The slip matters for commercial real estate executives because of what the rule will say, not when. The proposed framework would shift the cost of upgrading transmission infrastructure to support new large electricity loads — anything above 20 megawatts, which means data centers, advanced manufacturing facilities, large industrial users, and the commercial properties that share their substations — onto the projects that triggered the upgrades. Today, those costs are typically socialized across all utility customers in the region. Under the proposed rule, they would be charged directly to the developer connecting the new load. [2]

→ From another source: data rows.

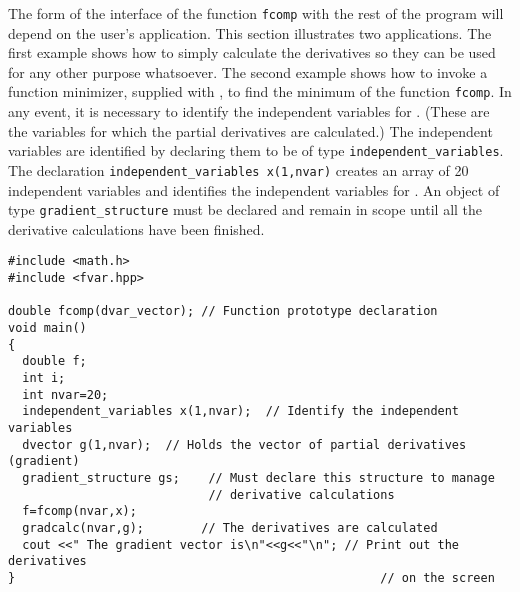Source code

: \documentclass{admbmanual}
\begin{document}
The form of the interface of the function \texttt{fcomp}
with the rest of the program will depend on the user's 
application. This section illustrates two applications.
The first example shows how to simply calculate the derivatives so they can
be used for any other purpose whatsoever. 
The second example shows how to invoke a function minimizer, supplied with
\scAD, to
find the minimum of the function \texttt{fcomp}. 
In any event, it is necessary 
to identify the independent variables for \scAD. (These are the variables
for which the partial derivatives are calculated.) The 
independent variables are identified by declaring them to be of type
\texttt{independent\_variables}. 
The declaration \texttt{independent\_variables x(1,nvar)} 
creates an array of 20 independent variables and identifies the 
independent variables for \scAD. An object of type \texttt{gradient\_structure}
must be declared and remain in scope until all the derivative calculations
have been finished. 
\begin{lstlisting}
#include <math.h>
#include <fvar.hpp>

double fcomp(dvar_vector); // Function prototype declaration
void main()
{
  double f;
  int i;
  int nvar=20;
  independent_variables x(1,nvar);  // Identify the independent variables
  dvector g(1,nvar);  // Holds the vector of partial derivatives (gradient) 
  gradient_structure gs;    // Must declare this structure to manage 
                            // derivative calculations
  f=fcomp(nvar,x);
  gradcalc(nvar,g);        // The derivatives are calculated
  cout <<" The gradient vector is\n"<<g<<"\n"; // Print out the derivatives
}                                                   // on the screen
\end{lstlisting}

\end{document}
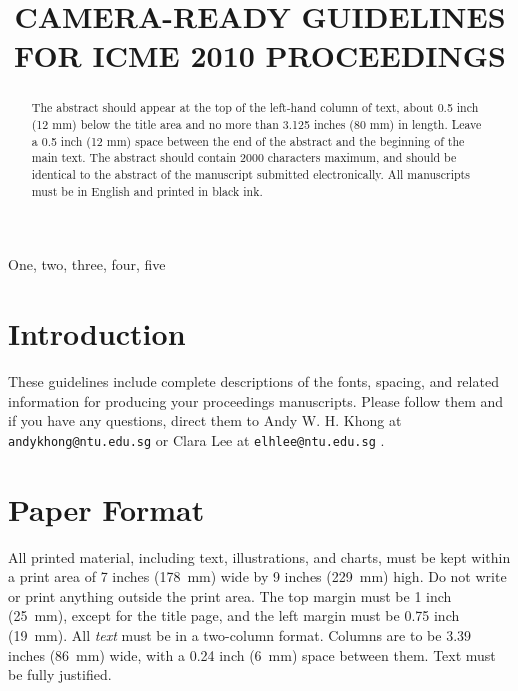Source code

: \documentclass{article}
\begin{document}
\sloppy

\def\x{{\mathbf x}}
\def\L{{\cal L}}


\title{CAMERA-READY GUIDELINES FOR ICME 2010 PROCEEDINGS}
%
\address{Author Affiliation(s) \\
Email: abc@xyz.com}


\maketitle
\thispagestyle{fancy} \fancyhead{} \lhead{}
 \cfoot{}
\renewcommand{\headrulewidth}{0pt}
\renewcommand{\footrulewidth}{0pt}




%
\begin{abstract}
The abstract should appear at the top of the left-hand column of
text, about 0.5 inch (12 mm) below the title area and no more than
3.125 inches (80 mm) in length.  Leave a 0.5 inch (12 mm) space
between the end of the abstract and the beginning of the main text.
The abstract should contain 2000 characters maximum, and should be
identical to the abstract of the manuscript submitted
electronically. All manuscripts must be in English and printed in
black ink.
\end{abstract}
%
\begin{keywords}
One, two, three, four, five
\end{keywords}
%
\section{Introduction}
\label{sec:intro}

These guidelines include complete descriptions of the fonts,
spacing, and related information for producing your proceedings
manuscripts. Please follow them and if you have any questions,
direct them to Andy W. H. Khong at \verb"andykhong@ntu.edu.sg" or
Clara Lee at \verb"elhlee@ntu.edu.sg" .

\section{Paper Format}
\label{sec:format}

All printed material, including text, illustrations, and charts,
must be kept within a print area of 7 inches (178~mm) wide by 9
inches (229~mm) high. Do not write or print anything outside the
print area. The top margin must be 1 inch (25~mm), except for the
title page, and the left margin must be 0.75 inch (19~mm).  All {\it
text} must be in a two-column format. Columns are to be 3.39 inches
(86~mm) wide, with a 0.24 inch (6~mm) space between them. Text must
be fully justified.
\end{document}
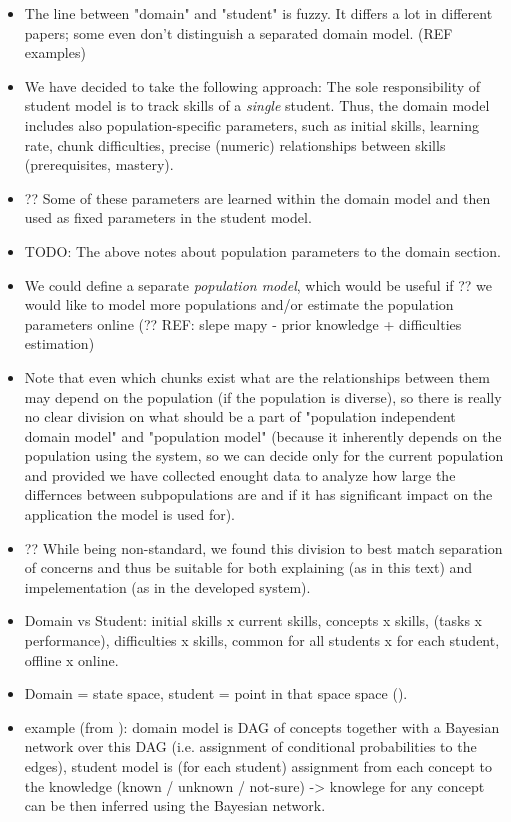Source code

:\begin{itemize}
\item The line between "domain" and "student" is fuzzy.
  It differs a lot in different papers; some even don't distinguish a separated
  domain model. (REF examples)
\item We have decided to take the following approach:
  The sole responsibility of student model is to track skills of a \emph{single}
  student. Thus, the domain model includes also population-specific parameters,
  such as initial skills, learning rate, chunk difficulties,
  precise (numeric) relationships between skills (prerequisites, mastery).
\item ?? Some of these parameters are learned within the domain model
  and then used as fixed parameters in the student model.
\item TODO: The above notes about population parameters to the domain section.
\item We could define a separate \emph{population model}, which would be useful
 if ?? we would like to model more populations and/or
 estimate the population parameters online
 (?? REF: slepe mapy - prior knowledge + difficulties estimation)
\item Note that even which chunks exist what are the relationships between them
  may depend on the population (if the population is diverse), so there is
  really no clear division on what should be a part of
  "population independent domain model" and "population model"
  (because it inherently depends on the population using the system,
  so we can decide only for the current population and provided we have collected
  enought data to analyze how large the differnces between subpopulations are
  and if it has significant impact on the application the model is used for).
\item ?? While being non-standard, we found this division to best match separation
  of concerns and thus be suitable for both explaining (as in this text)
  and impelementation (as in the developed system).
\item Domain vs Student:
  initial skills x current skills,
  concepts x skills,
  (tasks x performance),
  difficulties x skills,
  common for all students x for each student,
  offline x online.
\item Domain = state space, student = point in that space space
  (\cite{its-learner-models}).
\item example (from \cite{its-programming}):
  domain model is DAG of concepts together with a Bayesian network over this DAG
  (i.e. assignment of conditional probabilities to the edges),
  student model is (for each student) assignment from each concept to the
  knowledge (known / unknown / not-sure) -> knowlege for any concept can be
  then inferred using the Bayesian network.
\end{itemize}


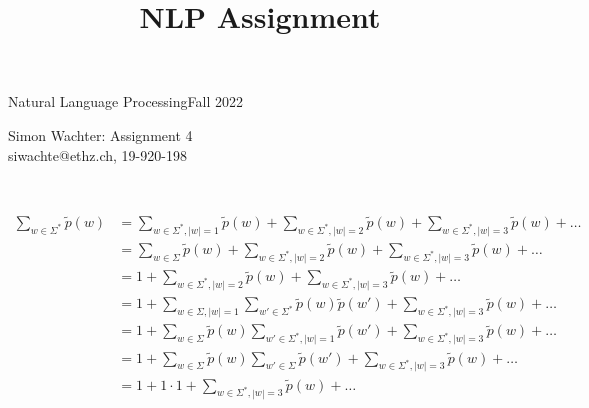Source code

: \documentclass[a4paper,12pt]{ETHexercise}
\title{NLP Assignment}
\begin{document}


\newcommand{\pair}[2]{{\langle #1 , #2 \rangle}}
\newcommand{\score}[2]{\text{score}_{\theta}(\langle #1, #2 \rangle, \boldsymbol{w})}
\newcommand{\sscore}[1]{\text{score}_{\theta}(#1, \boldsymbol{w})}
\newcommand*{\eos}{\text{EOS}}

{}
{\Large Natural Language Processing}{Fall 2022}
\begin{center}
	{\Huge Simon Wachter: Assignment 4}\\
	\quad\newline
	siwachte@ethz.ch, 19-920-198\\
	\quad\newline
	\timestamp
\end{center}
\begin{question}\\
	\begin{subquestion}
		\begin{align}
			\sum_{w \in \Sigma^*} \tilde{p}(w) & = \sum_{w \in \Sigma^*, |w|=1} \tilde{p}(w) + \sum_{w \in \Sigma^*, |w|=2} \tilde{p}(w) + \sum_{w \in \Sigma^*, |w|=3} \tilde{p}(w) + \dots                      \\
			                                   & = \sum_{w \in \Sigma} \tilde{p}(w) + \sum_{w \in \Sigma^*, |w|=2} \tilde{p}(w) + \sum_{w \in \Sigma^*, |w|=3} \tilde{p}(w) + \dots                               \\
			                                   & = 1 + \sum_{w \in \Sigma^*, |w|=2} \tilde{p}(w) + \sum_{w \in \Sigma^*, |w|=3} \tilde{p}(w) + \dots                                                              \\
			                                   & = 1 + \sum_{w \in \Sigma, |w|=1} \sum_{w' \in \Sigma^*} \tilde{p}(w) \tilde{p}(w') + \sum_{w \in \Sigma^*, |w|=3} \tilde{p}(w) + \dots                           \\
			                                   & = 1 + \sum_{w \in \Sigma} \tilde{p}(w) \sum_{w' \in \Sigma^*, |w|=1} \tilde{p}(w') + \sum_{w \in \Sigma^*, |w|=3} \tilde{p}(w) + \dots                           \\
			                                   & = 1 + \sum_{w \in \Sigma} \tilde{p}(w) \sum_{w' \in \Sigma} \tilde{p}(w') + \sum_{w \in \Sigma^*, |w|=3} \tilde{p}(w) + \dots                                    \\
			                                   & = 1 + 1 \cdot 1 + \sum_{w \in \Sigma^*, |w|=3} \tilde{p}(w) + \dots                                                                                              \\

\end{align}
\end{subquestion}
\end{question}
\end{document}

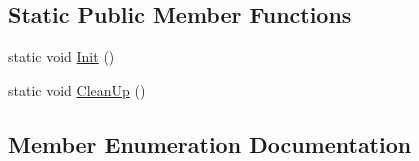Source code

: \subsection*{Static Public Member Functions}
\begin{DoxyCompactItemize}
\item 
static void \hyperlink{class_n_m_1_1_o_d_b_1_1_c_type_a7e6ee72014cdb6fba32c122a61a705f9}{Init} ()
\item 
static void \hyperlink{class_n_m_1_1_o_d_b_1_1_c_type_ab4fe7b8313fd139e65e4ed83d67f606f}{Clean\+Up} ()
\end{DoxyCompactItemize}


\subsection{Member Enumeration Documentation}
\hypertarget{class_n_m_1_1_o_d_b_1_1_c_type_ad03443dbcd5bbf2ab1dfe9380d11a467}{}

That is a fundamental reset of how project economics get penciled. For an executive evaluating a site against an interconnection cost estimate from late 2024 or 2025, the assumption that the utility or the broader ratepayer base will absorb network upgrade costs is about to stop being true. Interconnection costs that once landed at $5 million on a 50-megawatt project could land at $40 million or higher under participant funding, with that delta flowing through directly to the developer's pro forma.

Why the Slip Makes the June Calendar Tighter, Not Looser

On the surface, a 60-day delay reads like breathing room. In practice, it compresses the decision window for owners working multiple deadlines simultaneously.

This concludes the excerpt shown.